Still haven't said which site but I completely disagree on the customer service. I do customer service every day and theirs wasn't good in my opinion. Sorry!

Newborn + death and illness in family + them sending me a broken piece of gear= "Sorry! We'll switch your current refurb out for another refurb. Sorry for your loss." Seriously, think about it.

I feel weird talking about life events in this way but its just reality. And these things played into what, for me, was a bad and disappointing experience with a company. Again - Newborn + death and illness in family + them sending me a broken piece of gear. This really means...awww shucks. Our policy says 30 days. The guy never called me back today either. 

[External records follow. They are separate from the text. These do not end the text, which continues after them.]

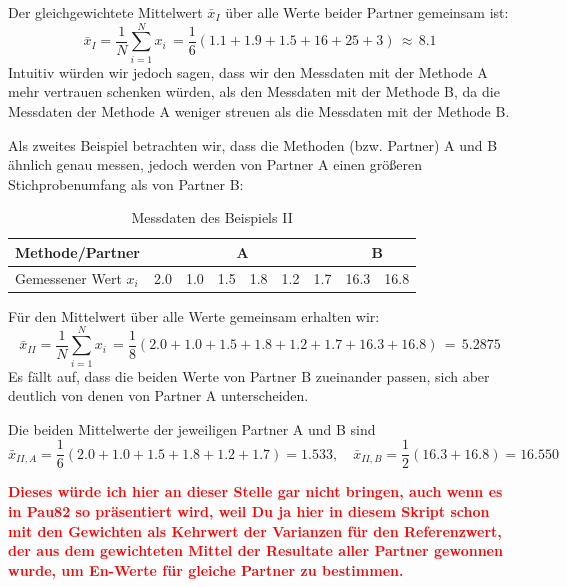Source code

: Der gleichgewichtete Mittelwert $\bar x_I$ über alle Werte beider Partner gemeinsam ist:
 \begin{equation}
 \bar x_I = \frac{1}{N} \sum_{i=1}^N x_i \, = \frac{1}{6}\left( 1.1 + 1.9 + 1.5 + 16 + 25 + 3 \right) \, \approx \, 8.1
 \end{equation}
 Intuitiv würden wir jedoch sagen, dass wir den Messdaten mit der Methode A
 mehr vertrauen schenken würden, als den Messdaten mit der Methode B, da die 
 Messdaten der Methode A weniger streuen als die Messdaten mit der Methode B.

 Als zweites Beispiel betrachten wir, dass die Methoden (bzw. Partner) A und B ähnlich
 genau messen, jedoch werden von Partner A einen größeren Stichprobenumfang
 als von Partner B:

 
 \begin{table}[!htb]
 	\caption{Messdaten des Beispiels II}
 	\begin{center}
 		\begin{tabular}{l| rrrrrr |rr}
 			\hline 
 			Methode/Partner & \multicolumn{6}{c}{A} \vline & \multicolumn{2}{c}{B} \\ \hline
 			Gemessener Wert $x_i$ & 2.0 & 1.0 & 1.5 & 1.8 & 1.2 & 1.7 
 			& 16.3 & 16.8\\ \hline
 		\end{tabular}
 	\end{center}
 	\label{tab:Beispiel_II}
 \end{table}
Für den Mittelwert über alle Werte gemeinsam erhalten wir:
 \begin{equation}
 \bar x_{II} = \frac{1}{N} \sum_{i=1}^N x_i \, = \frac{1}{8}\left( 2.0 + 1.0 + 1.5 + 1.8 + 1.2 + 1.7 + 16.3 + 16.8 \right) \, = \, 5.2875
\label{eq:einfachesMittelII}
 \end{equation}
Es fällt auf, dass die beiden Werte von Partner B zueinander passen, sich aber deutlich von denen von Partner A unterscheiden.

Die beiden Mittelwerte der jeweiligen Partner A und B sind
 \begin{equation}
 \bar x_{II,A} = \frac{1}{6}\left( 2.0 + 1.0 + 1.5 + 1.8 + 1.2 + 1.7 \right) = 1.533, 
\quad \bar x_{II,B} = \frac{1}{2}\left( 16.3 + 16.8 \right) = 16.550
 \label{eq:Mittelwerte_x_II_A_B}
 \end{equation}

\textcolor{red}{\textbf{Dieses würde ich hier an dieser Stelle gar nicht bringen, auch wenn es in Pau82 
so präsentiert wird, weil Du ja hier in diesem Skript schon mit den Gewichten als Kehrwert
der Varianzen für den Referenzwert, der aus dem gewichteten Mittel der Resultate aller Partner
gewonnen wurde, um En-Werte für gleiche Partner zu bestimmen.}}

I'm done commenting on this here. Perhaps I'll say which site it was another day.


----------



## Jungle Jack (Jul 28, 2009)

oates said:


> Still haven't said which site but I completely disagree on the customer service. I do customer service every day and theirs wasn't good in my opinion. Sorry!
> 
> Newborn + death and illness in family + them sending me a broken piece of gear= "Sorry! We'll switch your current refurb out for another refurb. Sorry for your loss." Seriously, think about it.
> 
> ...


As AC4L is the only B-Stock Denon Dealer that has a 30 day return policy, it is simply process of elimination.
To be clear, I am not saying that what happened in your particular situation was not the definition of mitigating. All I am saying is that the scores of Members here who have purchased from AC4L have received very good Customer Service. I am truly sorry for your loss and wish to congratulate you on the newborn.


----------



## oates (Dec 11, 2012)

Jungle Jack said:


> As AC4L is the only B-Stock Denon Dealer that has a 30 day return policy, it is simply process of elimination.
> To be clear, I am not saying that what happened in your particular situation was not the definition of mitigating. All I am saying is that the scores of Members here who have purchased from AC4L have received very good Customer Service. I am truly sorry for your loss and wish to congratulate you on the newborn.


Got it. Many people hear about these sites on the forum so I thought I'd pass along my experience. The scores of users will read this and take from it what they will. My case seems like a slam dunk IMO. 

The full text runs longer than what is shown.